America’s No. 2 climate diplomat leaves after a year under Biden

Washington – The Biden administration’s second climate diplomat is leaving his government post after a year, US climate envoy John Kerry said on Friday.

Jonathan Pershing is a veteran of decades of US government climate efforts, whose work notably helped negotiate the 2015 Paris Agreement under the Obama administration. Pershing had returned to government to help the Biden administration reinvigorate U.S. global climate efforts after President Donald Trump pulled out of the Paris accord.

As soon as Joe Biden called Kerry about his role as climate envoy, “I called Jonathan in California to tell him we needed him on day one. I told him we needed to get the band back together,” Kerry said in a statement, calling it a “critical call for us.”

The New York Times first reported Pershing’s departure. He said he would return to manage the Hewlett Foundation’s climate programs.

The departure of the No. 2 climate envoy comes after a year of all-out global diplomacy by Kerry, Pershing and their team to push governments to commit to further and faster reductions in oil and gas emissions. coal that destroy the climate.

The Biden administration’s first year of diplomacy succeeded in bringing global attention to what governments were doing to help.

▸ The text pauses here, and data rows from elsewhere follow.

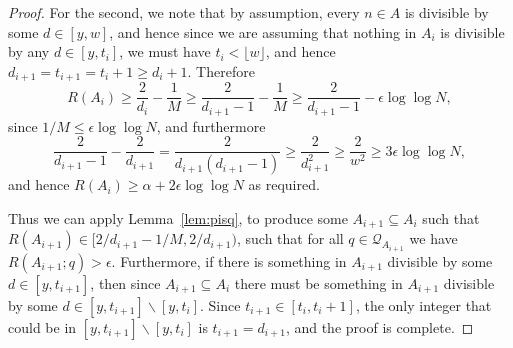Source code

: \begin{proof}
For the second, we note that by assumption, every $n\in A$ is divisible by some $d\in [y,w]$, and hence since we are assuming that nothing in $A_i$ is divisible by any $d\in [y,t_i]$, we must have $t_i<\lfloor w\rfloor$, and hence $d_{i+1}=t_{i+1}=t_i+1\geq d_i+1$. Therefore
\[R(A_i)\geq \frac{2}{d_i}-\frac{1}{M}\geq \frac{2}{d_{i+1}-1}-\frac{1}{M}\geq \frac{2}{d_{i+1}-1}-\epsilon\log\log N,\]
since $1/M \leq \epsilon\log\log N$, and furthermore
\[\frac{2}{d_{i+1}-1}-\frac{2}{d_{i+1}}=\frac{2}{d_{i+1}(d_{i+1}-1)}\geq \frac{2}{d_{i+1}^2}\geq \frac{2}{w^2}\geq 3\epsilon\log\log N,\]
and hence $R(A_i)\geq \alpha+2\epsilon\log\log N$ as required.

Thus we can apply Lemma~\ref{lem:pisq}, to produce some $A_{i+1}\subseteq A_i$ such that $R(A_{i+1})\in [2/d_{i+1}-1/M,2/d_{i+1})$, such that for all $q\in \mathcal{Q}_{A_{i+1}}$ we have $R(A_{i+1};q)>\epsilon$. Furthermore, if there is something in $A_{i+1}$ divisible by some $d\in [y,t_{i+1}]$, then since $A_{i+1}\subseteq A_i$ there must be something in $A_{i+1}$ divisible by some $d\in [y,t_{i+1}]\backslash [y,t_i]$. Since $t_{i+1}\in [t_i,t_i+1]$, the only integer that could be in $[y,t_{i+1}]\backslash [y,t_i]$ is $t_{i+1}=d_{i+1}$, and the proof is complete. 
\end{proof}

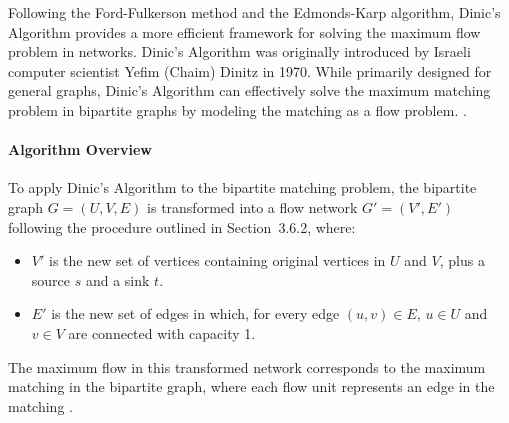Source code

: 
Following the Ford-Fulkerson method and the Edmonds-Karp algorithm, Dinic's Algorithm provides a more efficient framework for solving the maximum flow problem in networks. Dinic's Algorithm was originally introduced by Israeli computer scientist Yefim (Chaim) Dinitz in 1970. While primarily designed for general graphs, Dinic's Algorithm can effectively solve the maximum matching problem in bipartite graphs by modeling the matching as a flow problem. \cite{dinitz1970algorithm}.

\paragraph{Algorithm Overview}

To apply Dinic's Algorithm to the bipartite matching problem, the bipartite graph $G=(U,V,E)$ is transformed into a flow network $G'=(V',E')$ following the procedure outlined in Section~3.6.2, where:
\begin{itemize}
    \item $V'$ is the new set of vertices containing original vertices in $U$ and $V$, plus a source $s$ and a sink $t$.
    \item $E'$ is the new set of edges in which, for every edge $(u,v) \in E$, $u \in U$ and $v \in V$ are connected with capacity 1.
\end{itemize}

The maximum flow in this transformed network corresponds to the maximum matching in the bipartite graph, where each flow unit represents an edge in the matching \cite{cormen2009introduction}.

Many countries, including the United States, increased their emissions reduction pledges at November’s United Nations climate summit in Glasgow, Scotland.

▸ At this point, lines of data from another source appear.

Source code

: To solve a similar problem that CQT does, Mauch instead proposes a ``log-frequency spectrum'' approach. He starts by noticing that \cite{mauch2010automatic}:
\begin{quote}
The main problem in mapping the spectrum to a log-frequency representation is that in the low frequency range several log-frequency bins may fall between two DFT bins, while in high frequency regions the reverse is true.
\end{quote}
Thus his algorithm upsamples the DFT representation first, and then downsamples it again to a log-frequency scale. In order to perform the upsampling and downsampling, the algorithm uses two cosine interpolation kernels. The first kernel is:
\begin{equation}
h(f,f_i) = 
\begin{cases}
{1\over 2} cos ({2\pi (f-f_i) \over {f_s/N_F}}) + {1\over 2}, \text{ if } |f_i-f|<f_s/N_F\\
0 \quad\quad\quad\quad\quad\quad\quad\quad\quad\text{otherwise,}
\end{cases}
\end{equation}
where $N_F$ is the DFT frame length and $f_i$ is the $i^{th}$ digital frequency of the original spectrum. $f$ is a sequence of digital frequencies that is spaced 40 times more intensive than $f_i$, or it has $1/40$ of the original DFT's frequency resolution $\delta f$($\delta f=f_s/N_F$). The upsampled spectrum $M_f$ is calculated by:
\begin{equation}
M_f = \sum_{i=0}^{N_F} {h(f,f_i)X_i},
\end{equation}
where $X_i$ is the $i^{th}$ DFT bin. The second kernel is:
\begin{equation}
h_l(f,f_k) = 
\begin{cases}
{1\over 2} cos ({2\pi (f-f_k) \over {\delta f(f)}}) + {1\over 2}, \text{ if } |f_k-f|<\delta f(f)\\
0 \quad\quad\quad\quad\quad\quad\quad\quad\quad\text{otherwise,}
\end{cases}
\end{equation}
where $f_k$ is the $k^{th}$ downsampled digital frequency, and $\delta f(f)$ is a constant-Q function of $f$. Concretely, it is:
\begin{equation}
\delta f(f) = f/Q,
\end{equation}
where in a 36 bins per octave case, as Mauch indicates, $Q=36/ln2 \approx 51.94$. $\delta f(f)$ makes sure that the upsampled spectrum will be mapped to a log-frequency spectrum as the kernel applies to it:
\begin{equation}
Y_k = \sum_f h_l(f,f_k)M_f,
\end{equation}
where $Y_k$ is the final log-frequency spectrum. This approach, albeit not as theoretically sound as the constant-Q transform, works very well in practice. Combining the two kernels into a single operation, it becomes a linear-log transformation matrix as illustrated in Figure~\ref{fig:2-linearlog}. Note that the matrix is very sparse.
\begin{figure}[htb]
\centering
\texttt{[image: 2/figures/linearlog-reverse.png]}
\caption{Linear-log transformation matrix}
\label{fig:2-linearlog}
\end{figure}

“After four years of disengagement and distrust, we needed not only the A team but also the A+ team to rebuild our credibility and our diplomacy,” Kerry said in the statement. He credited Pershing with making a “real difference”.

But Kerry and his team had a harder time designing big, game-changing breakthroughs. China in particular has refused US pleas to halt construction and operation of dirty-burning coal-fired power plants more quickly.

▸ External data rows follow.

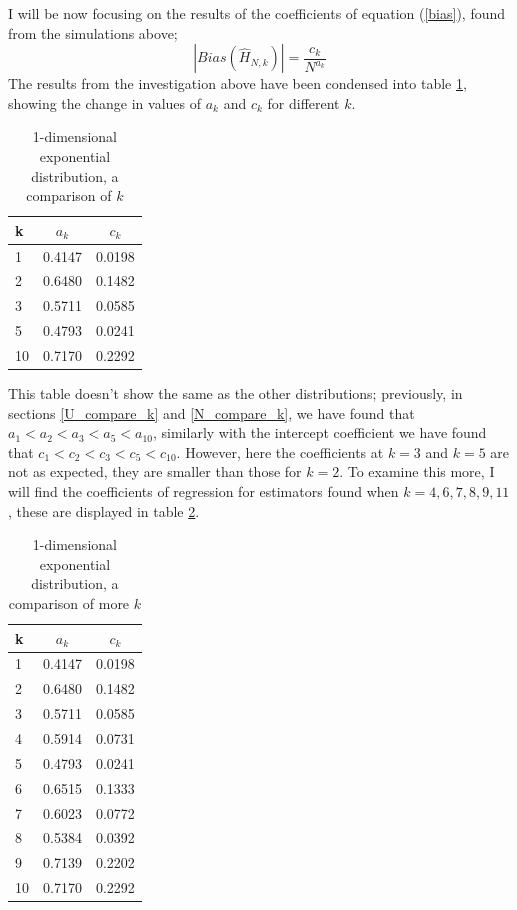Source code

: \documentclass{article}
\begin{document}
I will be now focusing on the results of the coefficients of equation (\ref{bias}), found from the simulations above;
\begin{equation}
|Bias(\hat{H}_{N, k})| = \frac{c_{k}}{N^{a_{k}}} \nonumber
\end{equation}
The results from the investigation above have been condensed into table \ref{expo_k_comparison_table}, showing the change in values of $a_{k}$ and $c_{k}$ for different $k$.

\begin{table}
\caption{1-dimensional exponential distribution, a comparison of $k$} \label{expo_k_comparison_table}
\begin{center}
\begin{tabular}{| l | c c|} 
\toprule
k & $a_{k}$ & $c_{k}$ \\
\midrule[1pt]
1 &  0.4147  &  0.0198  \\
2 &  0.6480  &  0.1482  \\
3 &  0.5711  &  0.0585  \\
5 &  0.4793  &  0.0241  \\
10 & 0.7170 &  0.2292 \\
\hline
\end{tabular}
\end{center}
\end{table}

This table doesn't show the same as the other distributions; previously, in sections \ref{U_compare_k} and \ref{N_compare_k}, we have found that $a_{1} < a_{2} < a_{3} < a_{5} < a_{10}$, similarly with the intercept coefficient we have found that $c_{1} < c_{2} < c_{3} < c_{5} < c_{10}$. However, here the coefficients at $k=3$ and $k=5$ are not as expected, they are smaller than those for $k=2$. To examine this more, I will find the coefficients of regression for estimators found when $k=4,6,7,8,9,11$, these are displayed in table \ref{expo_more_coeffs}.

\begin{table}
\caption{1-dimensional exponential distribution, a comparison of more $k$} \label{expo_more_coeffs}
\begin{center}
\begin{tabular}{| l | c c|} 
\toprule
k & $a_{k}$ & $c_{k}$ \\
\midrule[1pt]
1 &  0.4147  &  0.0198  \\
2 &  0.6480  &  0.1482  \\
3 &  0.5711  &  0.0585  \\
4 &  0.5914  &  0.0731 \\
5 &  0.4793  &  0.0241  \\
6 &  0.6515  &  0.1333  \\
7 &  0.6023  &  0.0772  \\
8 &  0.5384  &  0.0392  \\
9 &  0.7139  &  0.2202  \\
10 & 0.7170 &  0.2292 \\
\hline
\end{tabular}
\end{center}
\end{table}
\end{document}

And after pledging to set an example for the world when it comes to cutting emissions, the Biden administration has so far failed to push its central climate legislation through Congress. U.S. emissions, including those from coal, surged in Biden’s first year as the economy recovered from the pandemic.

China is currently the world’s worst emitter of climate-destroying oil and coal emissions, while the United States is the worst over time.